【エネマネ】カルビーなど4社、清原工業団地で蒸気供給余力を予測活用

カルビー、キヤノン、久光製薬、東京ガスエンジニアリングソリューションズ(TGES)の4社は、2022年12月5日、清原工業団地スマエネ事業(栃木県宇都宮市)における更なる省エネ・省CO2の取り組みを発表しました。清原スマートエネルギーセンター(清原SEC)のコージェネレーションシステム(CGS)が生む廃熱由来の蒸気供給余力を予測・可視化し、有効活用することで、従来の約20%の省エネ・省CO2から2ポイント以上の上積みを目指します。

本取り組みの全体像
本取り組みの全体像

本事業は2019年度に開始し、清原SECで発電した電気と廃熱で製造した蒸気・温水を、カルビー、キヤノン、久光製薬の3社7事業所で面的利用する国内初の工場間一体省エネルギー事業です。電気と熱の需要変動の傾向が異なるため、季節や生産状況によりCGSの廃熱を活用しきれない時間帯が生じていました。

蒸気供給余力予測ロジックを新開発

TGESは、エネルギーマネジメントシステム「SENEMS」に蓄積した設備稼働データ・気象データ・各事業所のエネルギー負荷データを分析し、一週間先までの蒸気供給余力を予測する「蒸気供給余力予測ロジック」を新たに開発、機能追加しました。

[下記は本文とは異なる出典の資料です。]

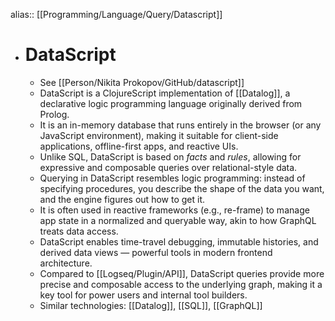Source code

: alias:: [[Programming/Language/Query/Datascript]]

- # DataScript
	- See [[Person/Nikita Prokopov/GitHub/datascript]]
	- DataScript is a ClojureScript implementation of [[Datalog]], a declarative logic programming language originally derived from Prolog.
	- It is an in-memory database that runs entirely in the browser (or any JavaScript environment), making it suitable for client-side applications, offline-first apps, and reactive UIs.
	- Unlike SQL, DataScript is based on *facts* and *rules*, allowing for expressive and composable queries over relational-style data.
	- Querying in DataScript resembles logic programming: instead of specifying procedures, you describe the shape of the data you want, and the engine figures out how to get it.
	- It is often used in reactive frameworks (e.g., re-frame) to manage app state in a normalized and queryable way, akin to how GraphQL treats data access.
	- DataScript enables time-travel debugging, immutable histories, and derived data views — powerful tools in modern frontend architecture.
	- Compared to [[Logseq/Plugin/API]], DataScript queries provide more precise and composable access to the underlying graph, making it a key tool for power users and internal tool builders.
	- Similar technologies: [[Datalog]], [[SQL]], [[GraphQL]]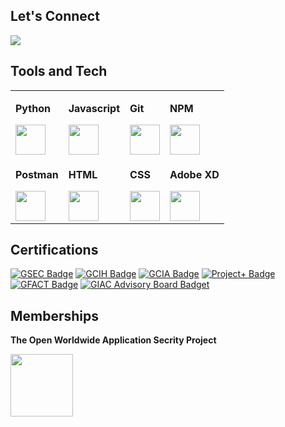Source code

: ## Let's Connect
[![](https://img.shields.io/badge/linkedin-blue?&style=for-the-badge&logo=linkedin)](https://www.linkedin.com/in/alxbaker/)

## Tools and Tech
<table>
    <tr>
        <td>
            <p><strong>Python</strong></p>
            <img src="https://cdn.simpleicons.org/python" height="48"/>
        </td>
        <td>
            <p><strong>Javascript</strong></p>
            <img src="https://cdn.simpleicons.org/javascript" height="48"/>
        </td>
        <td>
            <p><strong>Git</strong></p>
            <img src="https://cdn.simpleicons.org/git" height="48"/>
        </td>
        <td>
            <p><strong>NPM</strong></p>
            <img src="https://cdn.simpleicons.org/npm" height="48"/>
        </td>
    </tr>
    <tr>
        <td>
            <p><strong>Postman</strong></p>
            <img src="https://cdn.simpleicons.org/postman" height="48"/>
        </td>
        <td>
            <p><strong>HTML</strong></p>
            <img src="https://cdn.simpleicons.org/html5" height="48"/>
        </td>
        <td>
            <p><strong>CSS</strong></p>
            <img src="https://cdn.simpleicons.org/css3" height="48"/>
        </td>
        <td>
            <p><strong>Adobe XD</strong></p>
            <img src="https://cdn.simpleicons.org/adobexd" height="48">
        </td>
    </tr>
</table>

## Certifications
[![GSEC Badge](https://img.shields.io/badge/-GSEC-lightgrey?logo=credly&style=for-the-badge)](https://www.youracclaim.com/badges/f49f713f-13bd-4898-aa41-8f52f0b4ed1a)
[![GCIH Badge](https://img.shields.io/badge/-GCIH-lightgrey?logo=credly&style=for-the-badge)](https://www.youracclaim.com/badges/0ea6ac81-eb1c-49b4-8f78-21fa2462eb23)
[![GCIA Badge](https://img.shields.io/badge/-GCIA-lightgrey?logo=credly&style=for-the-badge)](https://www.youracclaim.com/badges/04b53556-77d1-4b96-bcc5-50a32d881e0d)
[![Project+ Badge](https://img.shields.io/badge/-Project+-lightgrey?logo=credly&style=for-the-badge)](https://www.credly.com/badges/d284df62-4cc6-4c86-b270-4e3f10af2b6f)
[![GFACT Badge](https://img.shields.io/badge/-GFACT-lightgrey?logo=credly&style=for-the-badge)](https://www.credly.com/badges/f1f1f801-fd91-4cdc-9f02-86e53aee5adc)
[![GIAC Advisory Board Badget](https://img.shields.io/badge/-GIAC%20Advisory%20Board-lightgrey?logo=credly&style=for-the-badge)](https://www.youracclaim.com/badges/93270f70-a48f-40eb-8ede-841df37ad1d4)


## Memberships
<p><strong>The Open Worldwide Application Secrity Project</strong></p>
<picture>
    <source media="(prefers-color-scheme: dark)" srcset="https://cdn.simpleicons.org/owasp/white" />
    <source media="(prefers-color-scheme: light)" srcset="https://cdn.simpleicons.org/owasp"/>
    <img src="https://cdn.simpleicons.org/owasp/white" height="100"/>
</picture>
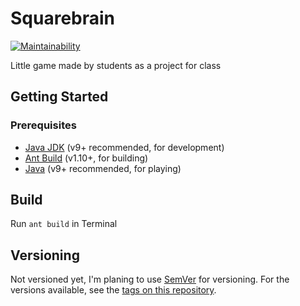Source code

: # Squarebrain

[![Maintainability](https://api.codeclimate.com/v1/badges/bb26461ef93c9dbc8a7f/maintainability)](https://codeclimate.com/github/micschwarz/Squarebrains2/maintainability)

Little game made by students as a project for class 

## Getting Started
### Prerequisites

* [Java JDK](http://www.oracle.com/technetwork/java/javase/downloads/jdk9-downloads-3848520.html) (v9+ recommended, for development)
* [Ant Build](http://ant.apache.org/) (v1.10+, for building)
* [Java](https://www.java.com/de/download/) (v9+ recommended, for playing)

## Build

Run `ant build` in Terminal

## Versioning

Not versioned yet, I'm planing to use [SemVer](http://semver.org/) for versioning. For the versions available, see the [tags on this repository](https://github.com/your/project/tags). 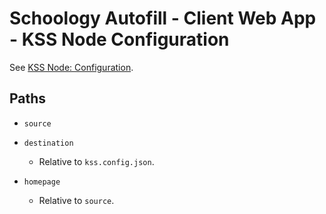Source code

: # Schoology Autofill - Client Web App - KSS Node Configuration

See [KSS Node: Configuration](https://github.com/kss-node/kss-node#using-the-command-line-tool).

## Paths

- `source`
- `destination`
    - Relative to `kss.config.json`.

- `homepage`
    - Relative to `source`.
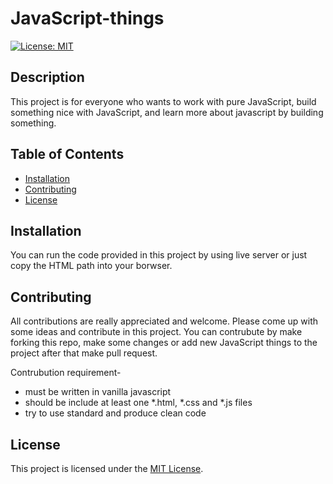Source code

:# JavaScript-things

[![License: MIT](https://img.shields.io/badge/License-MIT-yellow.svg)](https://opensource.org/licenses/MIT)

## Description

This project is for everyone who wants to work with pure JavaScript, build something nice with JavaScript, and learn more about javascript by building something.

## Table of Contents

- [Installation](#installation)
- [Contributing](#contributing)
- [License](#license)

## Installation

You can run the code provided in this project by using live server or just copy the HTML path into your borwser.

## Contributing

All contributions are really appreciated and welcome. Please come up with some ideas and contribute in this project. You can contrubute by make forking this repo, make some changes or add new JavaScript things to the project after that make pull request. 


Contrubution requirement-
- must be written in vanilla javascript
- should be include at least one *.html, *.css and *.js files
- try to use standard and produce clean code   

## License

This project is licensed under the [MIT License](LICENSE).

各事業所が予測を確認できるようにし、蒸気利用設備の効率的な運転につなげます。

各事業所での活用策も具体化

カルビー新宇都宮工場では、都市ガス焚きボイラで製造していた食品加工用蒸気の一部を、廃熱由来蒸気を使うリボイラの導入で代替し、都市ガス使用量を削減します。キヤノン光学技術研究所と久光製薬宇都宮工場でも、蒸気供給余力がある時間帯にターボ冷凍機から蒸気吸収式冷凍機へ切り替え、電力使用量を減らします。4社は事業者間連携を継続し、2050年脱炭素社会の実現に貢献するとしています。